In today’s post on his blog, Scott Sumner writes that this is all one huge monetary policy error.

Here’s Scott:

Some argue that monetary policy “errors,” are intentional, as policymakers cater to various special interest groups.  I’ve never understood that argument.  If, as I claim, most academic economists are very misguided about monetary policy, and obviously have no axe to grind, why would we expect a bunch of government bureaucrats to do better?  Are government employees that much smarter than economists?

I don’t believe the crash of 2008 or the immediate aftermath of plunging NGDP that lasted through most of 2009 was intentional. On those, the benefit of the doubt is in order as they likely were the result of short-sighted good intentions. I do not think that Bernanke, Mishkin and crew intended to end up with the result they got.

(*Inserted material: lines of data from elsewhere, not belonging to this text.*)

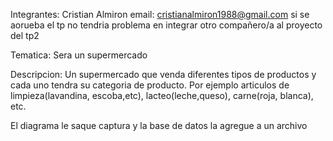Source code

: Integrantes: Cristian Almiron email: cristianalmiron1988@gmail.com
si se aorueba el tp  no tendria problema en integrar otro compañero/a al proyecto del tp2


Tematica: Sera un supermercado 

Descripcion: Un supermercado que venda diferentes tipos de productos y cada uno tendra su categoria de producto. Por ejemplo articulos de limpieza(lavandina, escoba,etc), lacteo(leche,queso), carne(roja, blanca), etc.

El diagrama le saque captura y la base de datos la agregue a un archivo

I have said a lot of colorful things about Bernanke and Mishkin here on my blog; and I am not sorry for any of it. I am not sorry for it because while I believe the monetary disaster was the result of a policy regime carried out with good intentions, none of them were interested in cleaning up the mess as millions of people were robbed of the ability to be self sufficient, a means of survival, and were shoved onto public assistance just to eat.

I can say that I don’t like what Bernanke and Mishkin did as I look at a simple AS/AD model that predicts what happens to inflation during a negative supply shock with plenty of evidence around that is, indeed, exactly what happened. And we can pretty well understand what happens to income if the Fed has a ceiling on inflation. Now I don’t have 10 bachelor’s degrees, or 5 master’s, or a double PhD. I don’t need any of that to understand this; it isn’t hard. Why is it so inexplicably hard for them, and other die hard inflation targeters to understand what inflation targeting inclusive of headline inflation does to average Joe? It is worse than inflation itself. It makes inflation far more harmful than it ought to be. They don’t understand it because they DO NOT WANT TO understand it. They DON’T even HEAR YOU DR. SUMNER.

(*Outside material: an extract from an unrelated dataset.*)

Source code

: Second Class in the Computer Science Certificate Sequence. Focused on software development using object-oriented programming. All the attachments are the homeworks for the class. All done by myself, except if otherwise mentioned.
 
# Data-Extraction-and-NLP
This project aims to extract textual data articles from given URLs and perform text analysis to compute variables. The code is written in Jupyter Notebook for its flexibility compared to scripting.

And that is where the stupidity argument stops and the negligence (at best) argument begins. There is no other way to explain the “taper” talk while the chosen target, a bad target at that, is neglected. Bernanke’s latest testimony on Capitol Hill was nothing but a whine-fest – and the really funny thing is that no one even bothered to ask him when the Fed plans on hitting the target that the FOMC adopted unanimously. Bernanke is one lucky dude that I wasn’t sitting in any of those chairs. The FOMC “clown car” is no laughing matter to people who have lost everything they’ve worked for all their lives over the last few years only to have it replaced with a food stamp. Sometimes I wish I had a PhD so I can conveniently ignore things that I wish I didn’t know. All those years of college must flush the humanity right out of people.

There is simply no excuse for any of this to have gone on as long as it has – stupidity or otherwise.

 

PS: Here’s the wikipedia entry for the word hubris – which I believe is applicable to this discussion:

Hubris /ˈhjuːbrɪs/, also hybris, from ancient Greek ὕβρις, means extreme pride or arrogance. Hubris often indicates a loss of contact with reality and an overestimation of one’s own competence or capabilities, especially when the person exhibiting it is in a position of power.